1.       Do you want the EPP standard to support non-ASCII email addresses?
a.       Scott Hollenbeck’s review of the RFC 5322 reference in the EPP RFC 5733 resulted in the reference being appropriate since the EAI documents update the syntax specification found in 5322 *if* you choose to support the EAI SMTP extension.
b.       EAI support in EPP goes beyond EPP RFC 5733, where email addresses are also used in EPP RFC 8543, and additional EPP mapping registered in the EPP Extension Registry (e.g., Email Forwarding Mapping and NameWatch Mapping).
c.       I don’t support this option since EAI applies broader than a single EPP mapping (EPP RFC 5733), updating the RFC 5733 reference doesn’t address it, and EPP has an extensibility mechanism to handle this in a more explicit manner.
2.       Do you want to *extend* EPP to support non-ASCII addresses, as an option for those who implement the extension?
a.       I take the language from Scott Hollenbeck to support creating an EPP extension for EAI:
                                                                           i.      “The right way to tackle this is to create an EPP extension to allow EPP clients and servers to support EAI. That extension would need to include normative references to the  EAI RFCs, and it would need to allow internationalized email addresses in any EPP fields, including other extensions, that currently carry email addresses.”
b.       Extension options discussed on the list from least explicit to most explicit:
                                                                           i.      Define an Operational Practice (Alex Mayrhofer’s option 4)
1.       “Option 4 would be to not add an extension or a XML namespace for signaling and to return a 2306 error when EAi is not supported.”
2.       Alex’s proposal may be that it’s up to server-policy how to handle it with returning a 2306 error as a proposed choice.  Putting support for EAI into the camp of server-policy will make it a challenge for registrars since the registries can and most likely will make different server-policy decisions with no signaling to the client.  At a minimum, an operational policy should be defined with an XML namespace that signals support for the operational practice.
                                                                         ii.      EAI Support Based on Greeting and Login Services (session-level support for EAI)
1.       This option defines an operational practice and uses an XML namespace in the EPP greeting and login services to signal support within an individual EPP session.  All objects for all TLDs supported by the server would implicitly support EAI for the email elements.  With this option, there is no way to differentiate which TLDs and which objects within the TLDs support EAI.  This is very straight forward to implement, but I believe is far too course grain to provide meaning.
                                                                       iii.      EAI Support with Marker Extension Element (object-level support for EAI)
1.       This option defines an extension that is applied on a per-object basis.  A client can explicitly define that the email address for an object supports EAI and the server can explicitly define whether EAI is supported for that object.  There may be EPP object mappings that support multiple email elements, so this option implicitly defines the email elements that supports EAI on a per-objects basis.  I don’t believe there are any existing EPP object mappings that have an issue with use of a marker element.
                                                                       iv.      EAI Support with Placeholder Text and new Email Element (element-level support for EAI)
1.       This option defines an extension that is applied on an element basis, where the placeholder text defines the element explicitly.  This is the approach currently defined by draft-belyavskiy-epp-eai-02.  Since the existing EPP object mappings don’t have an issue with implicitly indicating the EAI element of an object, the Marker Extension Element looks to be a simpler option.

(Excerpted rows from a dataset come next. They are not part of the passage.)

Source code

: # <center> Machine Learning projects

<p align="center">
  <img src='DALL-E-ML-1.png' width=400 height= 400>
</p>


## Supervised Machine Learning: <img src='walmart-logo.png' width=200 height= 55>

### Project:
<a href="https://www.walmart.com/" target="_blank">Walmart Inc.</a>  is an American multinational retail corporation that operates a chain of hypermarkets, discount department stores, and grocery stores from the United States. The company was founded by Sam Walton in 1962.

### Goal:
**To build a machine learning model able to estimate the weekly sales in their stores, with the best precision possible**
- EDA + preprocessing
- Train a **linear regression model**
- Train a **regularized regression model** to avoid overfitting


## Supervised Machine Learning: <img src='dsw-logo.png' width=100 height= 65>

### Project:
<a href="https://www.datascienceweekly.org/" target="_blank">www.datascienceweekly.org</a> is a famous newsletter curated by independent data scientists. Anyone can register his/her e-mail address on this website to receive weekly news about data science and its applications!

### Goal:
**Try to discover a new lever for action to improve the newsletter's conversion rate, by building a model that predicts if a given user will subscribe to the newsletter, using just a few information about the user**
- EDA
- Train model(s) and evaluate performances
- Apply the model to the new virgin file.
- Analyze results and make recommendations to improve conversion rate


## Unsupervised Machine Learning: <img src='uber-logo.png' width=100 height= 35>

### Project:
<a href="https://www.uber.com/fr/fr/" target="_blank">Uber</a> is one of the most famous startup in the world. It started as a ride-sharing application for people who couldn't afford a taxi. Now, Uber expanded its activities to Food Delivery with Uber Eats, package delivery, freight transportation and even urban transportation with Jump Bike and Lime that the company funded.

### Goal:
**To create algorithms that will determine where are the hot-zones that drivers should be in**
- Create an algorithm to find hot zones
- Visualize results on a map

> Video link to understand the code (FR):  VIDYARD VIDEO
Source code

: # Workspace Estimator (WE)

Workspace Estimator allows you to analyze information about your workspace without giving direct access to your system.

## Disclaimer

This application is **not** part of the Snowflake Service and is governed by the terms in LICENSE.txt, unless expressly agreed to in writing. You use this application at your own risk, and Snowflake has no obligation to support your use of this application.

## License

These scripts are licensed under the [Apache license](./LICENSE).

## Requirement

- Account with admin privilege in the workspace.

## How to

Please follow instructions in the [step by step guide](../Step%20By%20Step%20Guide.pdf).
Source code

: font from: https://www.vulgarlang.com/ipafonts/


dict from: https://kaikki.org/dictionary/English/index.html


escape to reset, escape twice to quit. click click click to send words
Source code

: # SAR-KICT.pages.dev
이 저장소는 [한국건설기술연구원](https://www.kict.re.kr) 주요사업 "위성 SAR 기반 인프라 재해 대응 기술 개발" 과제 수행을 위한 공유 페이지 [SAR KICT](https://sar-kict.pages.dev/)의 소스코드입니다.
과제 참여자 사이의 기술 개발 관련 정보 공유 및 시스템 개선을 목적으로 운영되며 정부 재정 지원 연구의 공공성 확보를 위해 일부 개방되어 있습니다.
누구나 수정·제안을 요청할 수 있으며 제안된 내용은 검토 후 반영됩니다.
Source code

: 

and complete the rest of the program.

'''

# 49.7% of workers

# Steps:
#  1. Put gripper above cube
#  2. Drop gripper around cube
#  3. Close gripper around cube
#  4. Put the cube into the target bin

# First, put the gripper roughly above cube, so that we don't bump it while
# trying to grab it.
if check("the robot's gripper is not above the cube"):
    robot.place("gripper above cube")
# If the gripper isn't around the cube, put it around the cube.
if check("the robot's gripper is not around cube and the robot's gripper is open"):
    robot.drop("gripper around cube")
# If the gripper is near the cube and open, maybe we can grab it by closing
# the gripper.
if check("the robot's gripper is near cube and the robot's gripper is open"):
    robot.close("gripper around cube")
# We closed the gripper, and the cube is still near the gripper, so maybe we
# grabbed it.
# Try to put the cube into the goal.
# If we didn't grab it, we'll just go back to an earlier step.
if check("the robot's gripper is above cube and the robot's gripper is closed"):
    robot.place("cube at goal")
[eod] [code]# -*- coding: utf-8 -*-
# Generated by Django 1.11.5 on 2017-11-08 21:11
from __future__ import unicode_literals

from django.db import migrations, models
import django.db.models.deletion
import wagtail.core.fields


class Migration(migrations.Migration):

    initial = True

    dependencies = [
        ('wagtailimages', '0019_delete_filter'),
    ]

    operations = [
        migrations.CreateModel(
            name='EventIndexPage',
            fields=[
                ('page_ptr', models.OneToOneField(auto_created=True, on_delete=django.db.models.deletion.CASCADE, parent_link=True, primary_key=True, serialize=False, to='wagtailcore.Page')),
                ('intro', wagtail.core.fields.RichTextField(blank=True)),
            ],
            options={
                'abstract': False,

There was discussion on the list related to whether a EAI element should be returned to a client that does not support the EAI extension.  This comes down to an unhandled namespace problem that is defined by draft-ietf-regext-unhandled-namespaces; although in this case it applies to a field within a supported namespace (e.g., contact email element in EPP RFC 5733).  There are existing EPP object mappings (e.g., Contact, Organization, Email Forwarding, NameWatch) that have a mix of requiring the email address in the info response, so you can’t universally specify that the email element will not be returned to a client that doesn’t support EAI.  draft-ietf-regext-unhandled-namespaces can be used to indicate that the extension is not supported as a signal to the client, but the question is what to do with the required email element value.  One option is to return the value that is non-deterministic and the other option is to return a placeholder value (“[EAI-ADDRESS]”) that will be deterministic since “[EAI-ADDRESS]” is clearly not a valid e-mail address.  Both options should include an indication that EAI is not supported by the client via draft-ietf-regext-unhandled-namespaces.  I generally prefer to be deterministic, but providing the signal via draft-ietf-regext-unhandled-namespaces may be good enough.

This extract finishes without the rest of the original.